Barnacle Geese are often at the mercy of extreme weather and food shortage during their lifetime, and CBZ had been thought to have failed to make it back to Scotland for two consecutive years, only to turn up in Spain sunning itself. The big question now is whether or not he'll find his way back to the Solway Firth en-route to Svalbard to breed there again next year.    

A Murmuration.


There'll be more than a few people who know what a murmuration is today than did'nt know previous to the recent BBC Autumnwatch programme which was filmed this year at Leighton Moss RSPB Reserve in Lancashire, and which featured the Starlings aerial gatherings to go to roost in the reedbeds at the reserve providing us with one of natures amazing spectacles called a murmuration.


Starling Martin Jump

Amazing....that a single Starling like this one which Martin photographed over his garden, can be joined by several thousand of its kind to create spectacular formations like the ones over Leighton Moss. 
Starling Murmuration.

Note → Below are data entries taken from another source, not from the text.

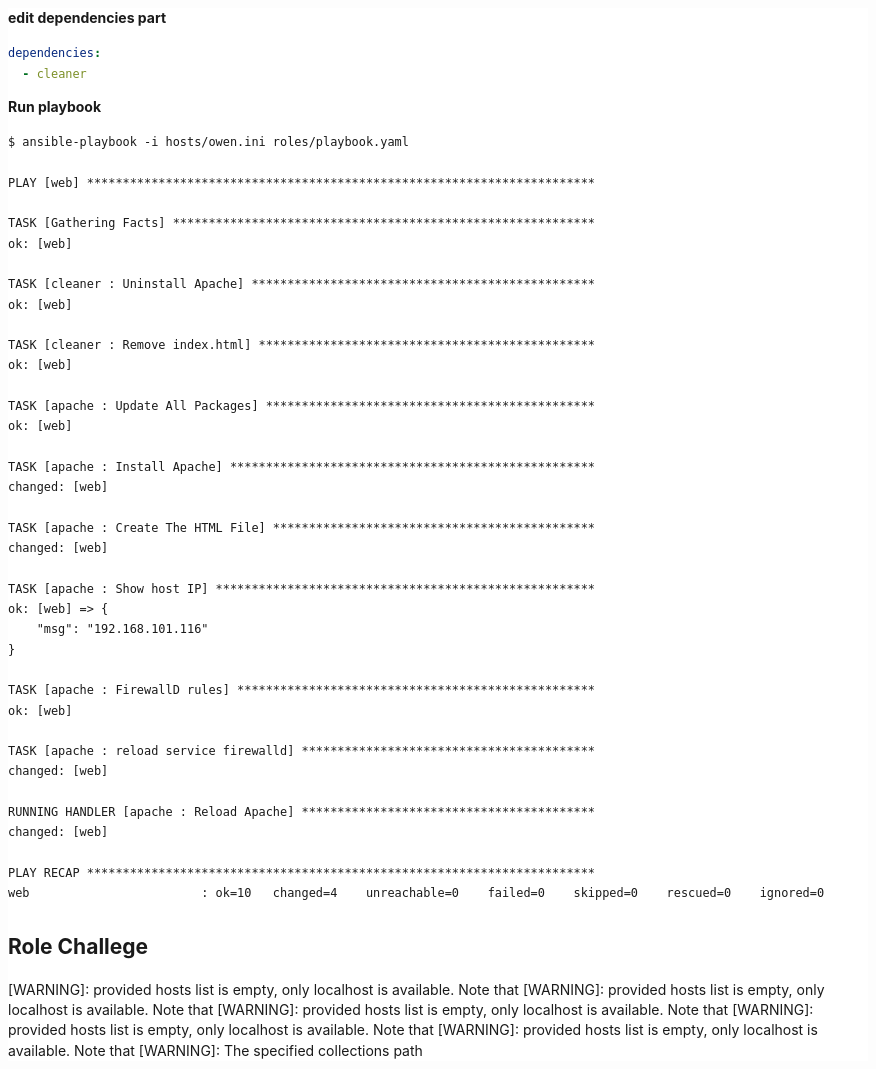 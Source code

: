 **edit dependencies part**

```yaml
dependencies:
  - cleaner
```

**Run playbook**

```
$ ansible-playbook -i hosts/owen.ini roles/playbook.yaml 

PLAY [web] ***********************************************************************

TASK [Gathering Facts] ***********************************************************
ok: [web]

TASK [cleaner : Uninstall Apache] ************************************************
ok: [web]

TASK [cleaner : Remove index.html] ***********************************************
ok: [web]

TASK [apache : Update All Packages] **********************************************
ok: [web]

TASK [apache : Install Apache] ***************************************************
changed: [web]

TASK [apache : Create The HTML File] *********************************************
changed: [web]

TASK [apache : Show host IP] *****************************************************
ok: [web] => {
    "msg": "192.168.101.116"
}

TASK [apache : FirewallD rules] **************************************************
ok: [web]

TASK [apache : reload service firewalld] *****************************************
changed: [web]

RUNNING HANDLER [apache : Reload Apache] *****************************************
changed: [web]

PLAY RECAP ***********************************************************************
web                        : ok=10   changed=4    unreachable=0    failed=0    skipped=0    rescued=0    ignored=0   
```



## Role Challege


[WARNING]: provided hosts list is empty, only localhost is available. Note that
[WARNING]: provided hosts list is empty, only localhost is available. Note that
[WARNING]: provided hosts list is empty, only localhost is available. Note that
[WARNING]: provided hosts list is empty, only localhost is available. Note that
[WARNING]: provided hosts list is empty, only localhost is available. Note that
[WARNING]: The specified collections path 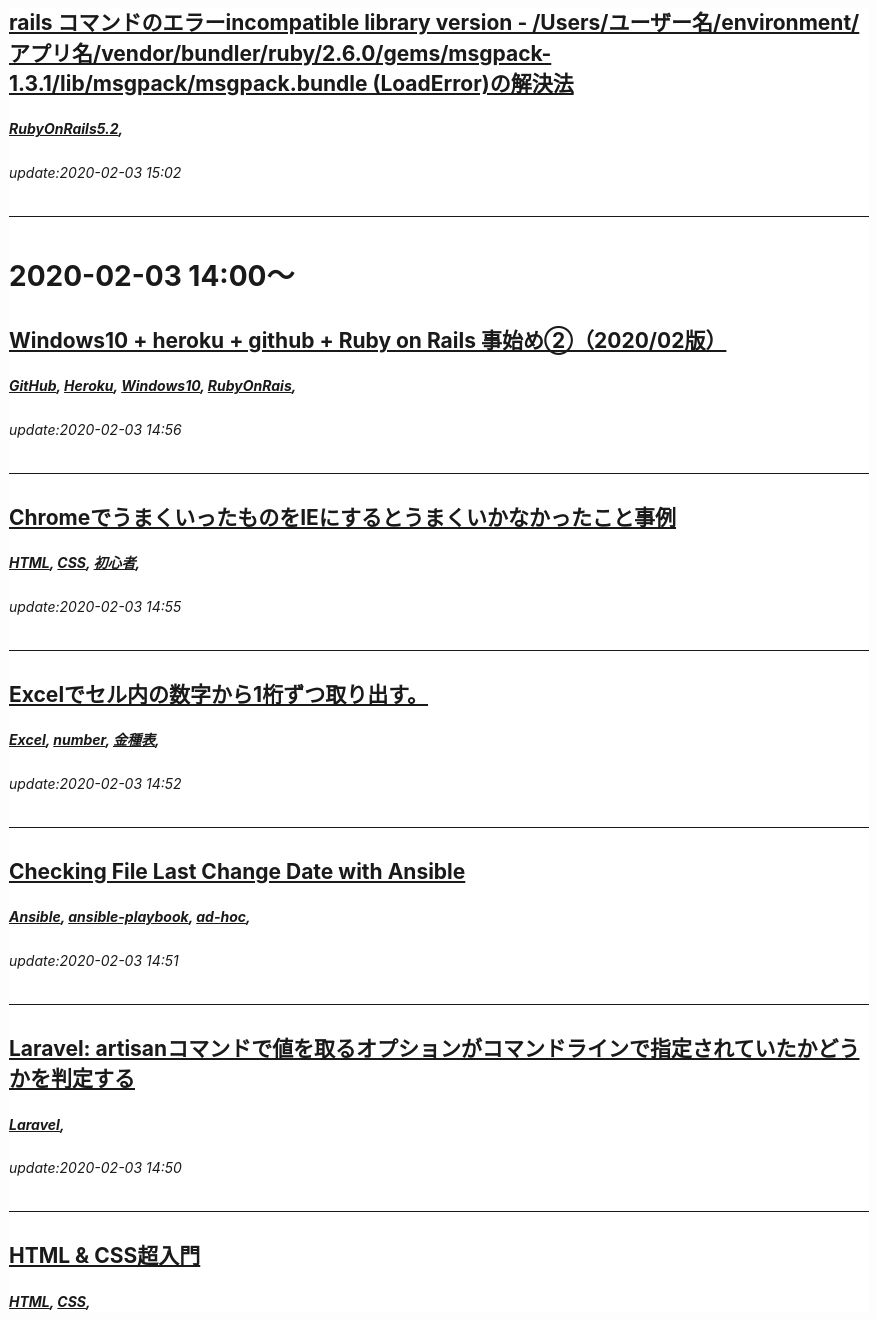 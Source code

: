 ## [rails コマンドのエラーincompatible library version - /Users/ユーザー名/environment/アプリ名/vendor/bundler/ruby/2.6.0/gems/msgpack-1.3.1/lib/msgpack/msgpack.bundle (LoadError)の解決法](https://qiita.com/shota0701nemoto/items/523ba100690e90d22d24)
##### [RubyOnRails5.2](https://qiita.com/tags/RubyOnRails5.2), 
###### update:2020-02-03 15:02
---




# 2020-02-03 14:00～
## [Windows10 + heroku + github + Ruby on Rails 事始め②（2020/02版）](https://qiita.com/miu200521358/items/9d2b82da8f276b822b23)
##### [GitHub](https://qiita.com/tags/GitHub), [Heroku](https://qiita.com/tags/Heroku), [Windows10](https://qiita.com/tags/Windows10), [RubyOnRais](https://qiita.com/tags/RubyOnRais), 
###### update:2020-02-03 14:56
---
## [ChromeでうまくいったものをIEにするとうまくいかなかったこと事例](https://qiita.com/shimamar/items/a2a865e29303475e7308)
##### [HTML](https://qiita.com/tags/HTML), [CSS](https://qiita.com/tags/CSS), [初心者](https://qiita.com/tags/初心者), 
###### update:2020-02-03 14:55
---
## [Excelでセル内の数字から1桁ずつ取り出す。](https://qiita.com/takkii/items/bab24a16e6c3b659efdb)
##### [Excel](https://qiita.com/tags/Excel), [number](https://qiita.com/tags/number), [金種表](https://qiita.com/tags/金種表), 
###### update:2020-02-03 14:52
---
## [Checking File Last Change Date with Ansible](https://qiita.com/leechungkyu/items/de4dc3af1bbd800fb74d)
##### [Ansible](https://qiita.com/tags/Ansible), [ansible-playbook](https://qiita.com/tags/ansible-playbook), [ad-hoc](https://qiita.com/tags/ad-hoc), 
###### update:2020-02-03 14:51
---
## [Laravel: artisanコマンドで値を取るオプションがコマンドラインで指定されていたかどうかを判定する](https://qiita.com/crhg/items/cf4006a87a7ae748f4bd)
##### [Laravel](https://qiita.com/tags/Laravel), 
###### update:2020-02-03 14:50
---
## [HTML & CSS超入門](https://qiita.com/inusin/items/52a910343da243c31d48)
##### [HTML](https://qiita.com/tags/HTML), [CSS](https://qiita.com/tags/CSS),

Brian Rafferty.
  
Brian joined the assembled crowds one evening recently to witness this amazing natural phenomenon and to achieve some spectacular images of the equally amazing Starling mumuration.... Shapes In The Sky 

Thanks to The Rambling Artist for the brilliant Raven.

5 comments:

  1. I can never get enough of those shapes thrown in the sky. Everytime it crops up on telly I have to watch ! :-)

    ReplyDelete
  2. These starling ballets are truly amazing.

    ReplyDelete
  3. Ana/Warren/Adam....Thanks.

    David....Good to see you back on Birds2blog, and yes the Starling 'ballets' are truly amazing.